Inside, there was another large window between the entry hall where Claire stood and what looked like a library, where the
walls were covered in bookshelves holding records and CDs. Most of the records looked as though they hadn’t been moved since
they’d been shelved sometime in the sixties.

She looked through the window a little uncertainly. This wasn’t her world at all. She had gone from listening to the radio
to walking into the station, all in a couple of weeks or less. A year ago, even a few months ago, she’d never have believed
she would do such a thing.

Luke waved at her, and it was too late to back out.

“Use the door.” His mouth moved, but she couldn’t hear his voice—maybe his studio was soundproof.
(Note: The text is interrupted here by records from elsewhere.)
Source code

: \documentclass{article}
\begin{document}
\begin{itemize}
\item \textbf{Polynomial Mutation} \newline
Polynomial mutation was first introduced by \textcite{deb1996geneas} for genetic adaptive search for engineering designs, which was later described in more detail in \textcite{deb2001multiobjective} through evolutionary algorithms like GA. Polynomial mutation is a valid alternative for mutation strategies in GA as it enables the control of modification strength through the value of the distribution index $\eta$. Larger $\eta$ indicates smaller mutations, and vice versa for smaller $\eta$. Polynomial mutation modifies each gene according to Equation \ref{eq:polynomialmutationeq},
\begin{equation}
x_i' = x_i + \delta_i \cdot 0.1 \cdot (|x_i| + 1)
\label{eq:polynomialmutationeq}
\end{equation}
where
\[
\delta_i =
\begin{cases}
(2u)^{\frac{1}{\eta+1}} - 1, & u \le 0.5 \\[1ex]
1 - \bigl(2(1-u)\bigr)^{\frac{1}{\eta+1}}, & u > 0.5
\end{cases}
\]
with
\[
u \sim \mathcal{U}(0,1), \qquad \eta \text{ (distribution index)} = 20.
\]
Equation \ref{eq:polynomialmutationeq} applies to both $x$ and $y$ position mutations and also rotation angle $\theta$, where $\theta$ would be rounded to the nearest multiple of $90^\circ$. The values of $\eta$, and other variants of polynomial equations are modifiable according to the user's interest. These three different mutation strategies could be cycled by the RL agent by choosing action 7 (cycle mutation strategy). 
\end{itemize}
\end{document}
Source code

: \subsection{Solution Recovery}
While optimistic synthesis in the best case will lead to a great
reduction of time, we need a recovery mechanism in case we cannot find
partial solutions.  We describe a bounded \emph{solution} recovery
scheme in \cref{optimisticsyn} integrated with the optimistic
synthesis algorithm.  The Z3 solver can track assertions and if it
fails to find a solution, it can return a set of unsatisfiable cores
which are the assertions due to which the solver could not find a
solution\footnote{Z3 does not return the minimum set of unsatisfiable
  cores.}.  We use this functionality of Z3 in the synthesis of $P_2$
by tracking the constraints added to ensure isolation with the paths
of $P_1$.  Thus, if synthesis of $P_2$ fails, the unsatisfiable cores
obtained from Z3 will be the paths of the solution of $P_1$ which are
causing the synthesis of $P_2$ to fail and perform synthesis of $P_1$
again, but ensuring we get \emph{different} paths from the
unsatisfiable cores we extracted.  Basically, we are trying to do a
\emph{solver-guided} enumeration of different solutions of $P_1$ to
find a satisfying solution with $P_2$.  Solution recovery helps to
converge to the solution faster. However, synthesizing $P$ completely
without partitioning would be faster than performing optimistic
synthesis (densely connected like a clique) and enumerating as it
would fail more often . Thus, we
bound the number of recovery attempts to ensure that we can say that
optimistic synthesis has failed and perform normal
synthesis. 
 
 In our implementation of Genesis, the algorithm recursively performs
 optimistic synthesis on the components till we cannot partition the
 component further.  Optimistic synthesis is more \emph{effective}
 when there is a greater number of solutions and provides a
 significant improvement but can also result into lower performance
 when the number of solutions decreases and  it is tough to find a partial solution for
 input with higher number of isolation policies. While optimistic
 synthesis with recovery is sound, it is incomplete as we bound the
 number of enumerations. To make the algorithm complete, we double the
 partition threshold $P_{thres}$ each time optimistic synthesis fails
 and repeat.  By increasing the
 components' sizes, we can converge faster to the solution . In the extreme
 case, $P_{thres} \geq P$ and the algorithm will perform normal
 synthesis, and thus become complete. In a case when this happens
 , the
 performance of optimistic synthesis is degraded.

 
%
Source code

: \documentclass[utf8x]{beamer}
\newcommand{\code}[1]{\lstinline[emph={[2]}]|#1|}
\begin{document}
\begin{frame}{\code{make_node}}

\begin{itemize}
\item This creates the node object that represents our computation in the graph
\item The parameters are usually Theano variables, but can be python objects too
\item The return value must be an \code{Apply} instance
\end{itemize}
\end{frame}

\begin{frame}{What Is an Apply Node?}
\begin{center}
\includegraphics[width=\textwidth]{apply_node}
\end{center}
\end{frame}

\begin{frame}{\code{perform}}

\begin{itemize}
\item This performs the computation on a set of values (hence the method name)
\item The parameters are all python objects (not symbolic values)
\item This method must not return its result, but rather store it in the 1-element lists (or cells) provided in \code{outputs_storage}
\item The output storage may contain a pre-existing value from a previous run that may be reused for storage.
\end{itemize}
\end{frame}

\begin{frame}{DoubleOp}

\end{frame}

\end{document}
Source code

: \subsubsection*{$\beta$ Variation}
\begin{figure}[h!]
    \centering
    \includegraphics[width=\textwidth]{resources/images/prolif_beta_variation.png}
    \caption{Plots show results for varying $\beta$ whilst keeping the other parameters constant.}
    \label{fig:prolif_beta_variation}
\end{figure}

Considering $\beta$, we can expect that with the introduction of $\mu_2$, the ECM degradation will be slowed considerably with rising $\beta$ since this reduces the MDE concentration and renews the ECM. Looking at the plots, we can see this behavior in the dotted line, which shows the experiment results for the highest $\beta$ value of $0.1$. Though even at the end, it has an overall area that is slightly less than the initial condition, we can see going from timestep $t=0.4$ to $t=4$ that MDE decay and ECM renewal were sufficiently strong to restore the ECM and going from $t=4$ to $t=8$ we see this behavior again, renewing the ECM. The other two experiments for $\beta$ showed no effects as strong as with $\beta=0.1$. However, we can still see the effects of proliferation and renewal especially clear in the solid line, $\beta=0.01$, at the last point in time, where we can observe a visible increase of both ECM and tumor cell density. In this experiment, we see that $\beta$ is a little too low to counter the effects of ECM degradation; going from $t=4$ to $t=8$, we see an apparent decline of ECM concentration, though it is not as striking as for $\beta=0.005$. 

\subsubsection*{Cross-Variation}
She pushed open the door
next to the window and walked into the library. At the same time, he came out of the studio, shutting that door carefully
behind him.

“Hi.” He offered his hand, and she shook it. “I’m Luke Fisher, and you’re clearly one of my sisters in God. I remember you
from Gathering. What can I do for you?”

You can stop thinking of me as a sister.
“My name is Claire Montoya. I—I was reading the bulletin board next door and saw the ad about the station needing a bookkeeper.”
She wished her voice wouldn’t wobble when she needed to appear professional and competent. But it was hard to be professional
when Luke Fisher was standing directly in front of her, still holding her hand, wearing his Dockers as well as any L.L. Bean
model and smelling of some yummy cologne.